Do you think mortgage rates will continue to rise? Why?

Yes, I think mortgage rates will continue to rise. Although government intervention to lower interest rates has helped stabilize them, I believe we have reached a stage where the economy needs additional stimulus, and the Federal Reserve will be forced to raise rates of interest once again. But this increase can also lead to an increase in mortgage rates.

The good news is that some experts believe these increases may not be large enough to have a substantial impact on homeownership. Even if they were, there would still be other options like refinancing a loan or asking friends or family for help who might be able to help with the payments until the things calm down again.

How will working from home (and hybrid models) affect the office space market next year? How will this intersect with residential markets?

The office market is changing. Employees are using work-from-home and hybrid models more frequently, which means they’re spending less time in the workplace than before. The need for office space is likely to decrease.

Small places are now in increasing demand because of this. Employees who don’t use their workstations all day don’t need as much space. Landlords have started renting smaller rooms and apartments to meet this trend.

Flexible leases are becoming increasingly popular. Landlords are extending shorter rental terms to meet the needs of employees who want to work from home but may only need an office a few days a week or a few days a month.

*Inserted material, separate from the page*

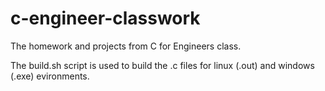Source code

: # c-engineer-classwork
The homework and projects from C for Engineers class.

The build.sh script is used to build the .c files for linux (.out) and windows (.exe)
evironments.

Due to the virtual nature of work, it is now possible for companies to rent space without actually occupying it themselves. Instead, they can use conference rooms and other amenities whenever needed without incurring additional costs for rent or utilities. By only renting when needed rather than paying for something that may sit empty for weeks, they can save money (even months).

What is the most important factor real estate investors currently consider when choosing a new market?

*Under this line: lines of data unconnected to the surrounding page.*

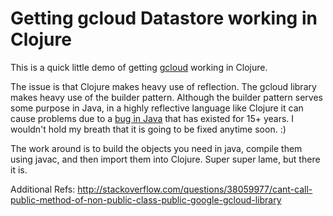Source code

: # Getting gcloud Datastore working in Clojure

This is a quick little demo of getting [gcloud](http://googlecloudplatform.github.io/gcloud-java/0.2.6/index.html) working in Clojure. 

The issue is that Clojure makes heavy use of reflection. The gcloud library makes heavy use of the builder pattern. Although the builder pattern serves some purpose in Java, in a highly reflective language like Clojure it can cause problems due to a [bug in Java](http://bugs.java.com/bugdatabase/view_bug.do?bug_id=4283544) that has existed for 15+ years. I wouldn't hold my breath that it is going to be fixed anytime soon. :)

The work around is to build the objects you need in java, compile them using javac, and then import them into Clojure. Super super lame, but there it is.

Additional Refs:
http://stackoverflow.com/questions/38059977/cant-call-public-method-of-non-public-class-public-google-gcloud-library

Local rules and regulations are the most important consideration for real estate investors looking to expand into a new market. The laws and ordinances that govern the region can have a significant bearing on the amount of profit that can be extracted from an investment. If there are an excessive number of rules that prevent you from earning money, it is possible that investing in this place is not a wise decision for you.

What do you think is the most undervalued real estate trend right now?

I think the shift from traditional brick-and-mortar businesses to digital businesses is the aspect of the real estate market that is currently the most undervalued.

We have seen many businesses shift away from physical operations to focus on their online presence. However, I think we’re going to start to see more and more of these dynamics change, especially as technology becomes more advanced and accessible.